Storytelling is the brand. Without it, we’re just a snack in a nice can. But with it, we become something more, something that speaks to identity, memory, and community. We grew up in Britain where our food was often misunderstood, mocked, or reduced to stereotypes. So now, through Curry Smugglers, we’re telling a different story, one that celebrates the richness, the humour, and the everyday brilliance of South Asian culture.
Every product we launch starts with a story. The Chakli isn’t just a crunchy snack, it’s the ritual of Diwali prep, the clang of a tin opening, the scent of frying flour. The Bombay Mix is our nod to road trip pit stops, late-night leftovers, and that one cousin who eats all the cashews first. These stories live on our packaging, our website, our socials, and even in our investor decks.

As first-generation founders, what’s one lesson you learned the hard way that you wish someone had told you sooner?

What is your idea of success?

That there’s no perfect moment to start. Like many first-generation kids, we were raised to be cautious, to make things bulletproof before showing them to the world. But entrepreneurship rewards momentum, not perfection. We wish someone had said: launch messy, learn fast, keep going.
We also had to unlearn the idea that being different was a disadvantage. For a while, we worried we didn’t look or sound like “professional” founders. But our background, our cultural knowledge, taste memories, and lived experience is our unfair advantage. Now we’re building a business that looks like us, sounds like us, and reflects our community. We trust our gut, ask for help, and show up fully. If we’d known that sooner, we’d have spent less time second-guessing and more time scaling.
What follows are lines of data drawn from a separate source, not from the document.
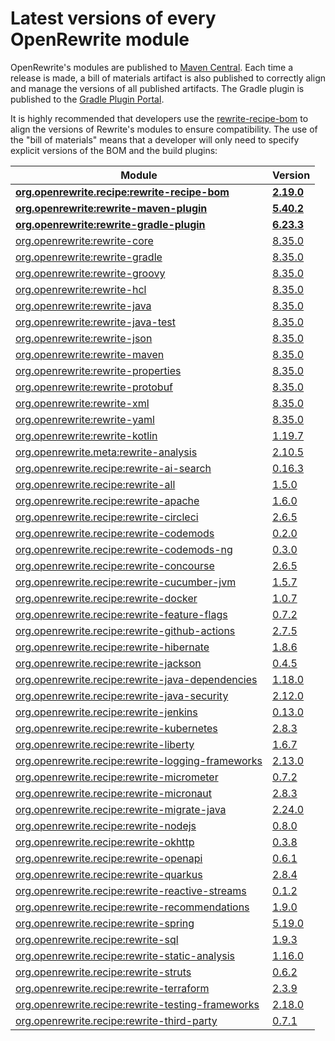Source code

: # Latest versions of every OpenRewrite module

OpenRewrite's modules are published to [Maven Central](https://search.maven.org/search?q=org.openrewrite).
Each time a release is made, a bill of materials artifact is also published to correctly align and manage the versions of all published artifacts.
The Gradle plugin is published to the [Gradle Plugin Portal](https://plugins.gradle.org/plugin/org.openrewrite.rewrite).

It is highly recommended that developers use the [rewrite-recipe-bom](https://github.com/openrewrite/rewrite-recipe-bom)
to align the versions of Rewrite's modules to ensure compatibility.
The use of the "bill of materials" means that a developer will only need to specify explicit versions of the BOM and the build plugins:

| Module                                                                                                                | Version    |
|-----------------------------------------------------------------------------------------------------------------------| ---------- |
| [**org.openrewrite.recipe:rewrite-recipe-bom**](https://github.com/openrewrite/rewrite-recipe-bom)                    | **[2.19.0](https://github.com/openrewrite/rewrite-recipe-bom/releases/tag/v2.19.0)** |
| [**org.openrewrite:rewrite-maven-plugin**](https://github.com/openrewrite/rewrite-maven-plugin)                       | **[5.40.2](https://github.com/openrewrite/rewrite-maven-plugin/releases/tag/v5.40.2)** |
| [**org.openrewrite:rewrite-gradle-plugin**](https://github.com/openrewrite/rewrite-gradle-plugin)                     | **[6.23.3](https://github.com/openrewrite/rewrite-gradle-plugin/releases/tag/v6.23.3)** |
| [org.openrewrite:rewrite-core](https://github.com/openrewrite/rewrite)                                                | [8.35.0](https://github.com/openrewrite/rewrite/releases/tag/v8.35.0) |
| [org.openrewrite:rewrite-gradle](https://github.com/openrewrite/rewrite)                                              | [8.35.0](https://github.com/openrewrite/rewrite/releases/tag/v8.35.0) |
| [org.openrewrite:rewrite-groovy](https://github.com/openrewrite/rewrite)                                              | [8.35.0](https://github.com/openrewrite/rewrite/releases/tag/v8.35.0) |
| [org.openrewrite:rewrite-hcl](https://github.com/openrewrite/rewrite)                                                 | [8.35.0](https://github.com/openrewrite/rewrite/releases/tag/v8.35.0) |
| [org.openrewrite:rewrite-java](https://github.com/openrewrite/rewrite)                                                | [8.35.0](https://github.com/openrewrite/rewrite/releases/tag/v8.35.0) |
| [org.openrewrite:rewrite-java-test](https://github.com/openrewrite/rewrite-java-test)                                 | [8.35.0](https://github.com/openrewrite/rewrite-java-test/releases/tag/v8.35.0) |
| [org.openrewrite:rewrite-json](https://github.com/openrewrite/rewrite)                                                | [8.35.0](https://github.com/openrewrite/rewrite/releases/tag/v8.35.0) |
| [org.openrewrite:rewrite-maven](https://github.com/openrewrite/rewrite)                                               | [8.35.0](https://github.com/openrewrite/rewrite/releases/tag/v8.35.0) |
| [org.openrewrite:rewrite-properties](https://github.com/openrewrite/rewrite)                                          | [8.35.0](https://github.com/openrewrite/rewrite/releases/tag/v8.35.0) |
| [org.openrewrite:rewrite-protobuf](https://github.com/openrewrite/rewrite-protobuf)                                   | [8.35.0](https://github.com/openrewrite/rewrite-protobuf/releases/tag/v8.35.0) |
| [org.openrewrite:rewrite-xml](https://github.com/openrewrite/rewrite)                                                 | [8.35.0](https://github.com/openrewrite/rewrite/releases/tag/v8.35.0) |
| [org.openrewrite:rewrite-yaml](https://github.com/openrewrite/rewrite)                                                | [8.35.0](https://github.com/openrewrite/rewrite/releases/tag/v8.35.0) |
| [org.openrewrite:rewrite-kotlin](https://github.com/openrewrite/rewrite-kotlin)                                       | [1.19.7](https://github.com/openrewrite/rewrite-kotlin/releases/tag/v1.19.7) |
| [org.openrewrite.meta:rewrite-analysis](https://github.com/openrewrite/rewrite-analysis)                              | [2.10.5](https://github.com/openrewrite/rewrite-analysis/releases/tag/v2.10.5) |
| [org.openrewrite.recipe:rewrite-ai-search](https://github.com/openrewrite/rewrite-ai-search)                          | [0.16.3](https://github.com/openrewrite/rewrite-ai-search/releases/tag/v0.16.3) |
| [org.openrewrite.recipe:rewrite-all](https://github.com/openrewrite/rewrite-all)                                      | [1.5.0](https://github.com/openrewrite/rewrite-all/releases/tag/v1.5.0) |
| [org.openrewrite.recipe:rewrite-apache](https://github.com/openrewrite/rewrite-apache)                                | [1.6.0](https://github.com/openrewrite/rewrite-apache/releases/tag/v1.6.0) |
| [org.openrewrite.recipe:rewrite-circleci](https://github.com/openrewrite/rewrite-circleci)                            | [2.6.5](https://github.com/openrewrite/rewrite-circleci/releases/tag/v2.6.5) |
| [org.openrewrite.recipe:rewrite-codemods](https://github.com/openrewrite/rewrite-codemods)                            | [0.2.0](https://github.com/openrewrite/rewrite-codemods/releases/tag/v0.2.0) |
| [org.openrewrite.recipe:rewrite-codemods-ng](https://github.com/openrewrite/rewrite-codemods-ng)                      | [0.3.0](https://github.com/openrewrite/rewrite-codemods-ng/releases/tag/v0.3.0) |
| [org.openrewrite.recipe:rewrite-concourse](https://github.com/openrewrite/rewrite-concourse)                          | [2.6.5](https://github.com/openrewrite/rewrite-concourse/releases/tag/v2.6.5) |
| [org.openrewrite.recipe:rewrite-cucumber-jvm](https://github.com/openrewrite/rewrite-cucumber-jvm)                    | [1.5.7](https://github.com/openrewrite/rewrite-cucumber-jvm/releases/tag/v1.5.7) |
| [org.openrewrite.recipe:rewrite-docker](https://github.com/openrewrite/rewrite-docker)                                | [1.0.7](https://github.com/openrewrite/rewrite-docker/releases/tag/v1.0.7) |
| [org.openrewrite.recipe:rewrite-feature-flags](https://github.com/openrewrite/rewrite-feature-flags)                  | [0.7.2](https://github.com/openrewrite/rewrite-feature-flags/releases/tag/v0.7.2) |
| [org.openrewrite.recipe:rewrite-github-actions](https://github.com/openrewrite/rewrite-github-actions)                | [2.7.5](https://github.com/openrewrite/rewrite-github-actions/releases/tag/v2.7.5) |
| [org.openrewrite.recipe:rewrite-hibernate](https://github.com/openrewrite/rewrite-hibernate)                          | [1.8.6](https://github.com/openrewrite/rewrite-hibernate/releases/tag/v1.8.6) |
| [org.openrewrite.recipe:rewrite-jackson](https://github.com/openrewrite/rewrite-jackson)                              | [0.4.5](https://github.com/openrewrite/rewrite-jackson/releases/tag/v0.4.5) |
| [org.openrewrite.recipe:rewrite-java-dependencies](https://github.com/openrewrite/rewrite-java-dependencies)          | [1.18.0](https://github.com/openrewrite/rewrite-java-dependencies/releases/tag/v1.18.0) |
| [org.openrewrite.recipe:rewrite-java-security](https://github.com/openrewrite/rewrite-java-security)                  | [2.12.0](https://github.com/openrewrite/rewrite-java-security/releases/tag/v2.12.0) |
| [org.openrewrite.recipe:rewrite-jenkins](https://github.com/openrewrite/rewrite-jenkins)                              | [0.13.0](https://github.com/openrewrite/rewrite-jenkins/releases/tag/v0.13.0) |
| [org.openrewrite.recipe:rewrite-kubernetes](https://github.com/openrewrite/rewrite-kubernetes)                        | [2.8.3](https://github.com/openrewrite/rewrite-kubernetes/releases/tag/v2.8.3) |
| [org.openrewrite.recipe:rewrite-liberty](https://github.com/openrewrite/rewrite-liberty)                              | [1.6.7](https://github.com/openrewrite/rewrite-liberty/releases/tag/v1.6.7) |
| [org.openrewrite.recipe:rewrite-logging-frameworks](https://github.com/openrewrite/rewrite-logging-frameworks)        | [2.13.0](https://github.com/openrewrite/rewrite-logging-frameworks/releases/tag/v2.13.0) |
| [org.openrewrite.recipe:rewrite-micrometer](https://github.com/openrewrite/rewrite-micrometer)                        | [0.7.2](https://github.com/openrewrite/rewrite-micrometer/releases/tag/v0.7.2) |
| [org.openrewrite.recipe:rewrite-micronaut](https://github.com/openrewrite/rewrite-micronaut)                          | [2.8.3](https://github.com/openrewrite/rewrite-micronaut/releases/tag/v2.8.3) |
| [org.openrewrite.recipe:rewrite-migrate-java](https://github.com/openrewrite/rewrite-migrate-java)                    | [2.24.0](https://github.com/openrewrite/rewrite-migrate-java/releases/tag/v2.24.0) |
| [org.openrewrite.recipe:rewrite-nodejs](https://github.com/openrewrite/rewrite-nodejs)                                | [0.8.0](https://github.com/openrewrite/rewrite-nodejs/releases/tag/v0.8.0) |
| [org.openrewrite.recipe:rewrite-okhttp](https://github.com/openrewrite/rewrite-okhttp)                                | [0.3.8](https://github.com/openrewrite/rewrite-okhttp/releases/tag/v0.3.8) |
| [org.openrewrite.recipe:rewrite-openapi](https://github.com/openrewrite/rewrite-openapi)                              | [0.6.1](https://github.com/openrewrite/rewrite-openapi/releases/tag/v0.6.1) |
| [org.openrewrite.recipe:rewrite-quarkus](https://github.com/openrewrite/rewrite-quarkus)                              | [2.8.4](https://github.com/openrewrite/rewrite-quarkus/releases/tag/v2.8.4) |
| [org.openrewrite.recipe:rewrite-reactive-streams](https://github.com/openrewrite/rewrite-reactive-streams)            | [0.1.2](https://github.com/openrewrite/rewrite-reactive-streams/releases/tag/v0.1.2) |
| [org.openrewrite.recipe:rewrite-recommendations](https://github.com/openrewrite/rewrite-recommendations)              | [1.9.0](https://github.com/openrewrite/rewrite-recommendations/releases/tag/v1.9.0) |
| [org.openrewrite.recipe:rewrite-spring](https://github.com/openrewrite/rewrite-spring)                                | [5.19.0](https://github.com/openrewrite/rewrite-spring/releases/tag/v5.19.0) |
| [org.openrewrite.recipe:rewrite-sql](https://github.com/openrewrite/rewrite-sql)                                      | [1.9.3](https://github.com/openrewrite/rewrite-sql/releases/tag/v1.9.3) |
| [org.openrewrite.recipe:rewrite-static-analysis](https://github.com/openrewrite/rewrite-static-analysis)              | [1.16.0](https://github.com/openrewrite/rewrite-static-analysis/releases/tag/v1.16.0) |
| [org.openrewrite.recipe:rewrite-struts](https://github.com/openrewrite/rewrite-struts)                                | [0.6.2](https://github.com/openrewrite/rewrite-struts/releases/tag/v0.6.2) |
| [org.openrewrite.recipe:rewrite-terraform](https://github.com/openrewrite/rewrite-terraform)                          | [2.3.9](https://github.com/openrewrite/rewrite-terraform/releases/tag/v2.3.9) |
| [org.openrewrite.recipe:rewrite-testing-frameworks](https://github.com/openrewrite/rewrite-testing-frameworks)        | [2.18.0](https://github.com/openrewrite/rewrite-testing-frameworks/releases/tag/v2.19.0) |
| [org.openrewrite.recipe:rewrite-third-party](https://github.com/openrewrite/rewrite-third-party)                      | [0.7.1](https://github.com/openrewrite/rewrite-third-party/releases/tag/v0.7.1) |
For us, success isn’t just a line on a graph or a revenue milestone, although we care deeply about building something sustainable. True success is cultural and emotional. It’s someone walking into a shop, spotting our can on the shelf, and feeling seen.
We want to be the brand that proudly represents a new generation of South Asians, kids who grew up eating chakli but now work in Soho; aunties who still make pakoras from scratch but are thrilled to see them in a can; non-desi snack lovers who discover our range and get hooked.
If we can be part of your life in that way, on your coffee table, in your lunchbox, in your Diwali hampers, we’re already succeeding. And if we can open doors for more desi-owned food brands to get the space, respect, and design love they deserve? That’s legacy.
Success is being able to say: we did this our way, and we did it with flavour, soul, and Desi swagger.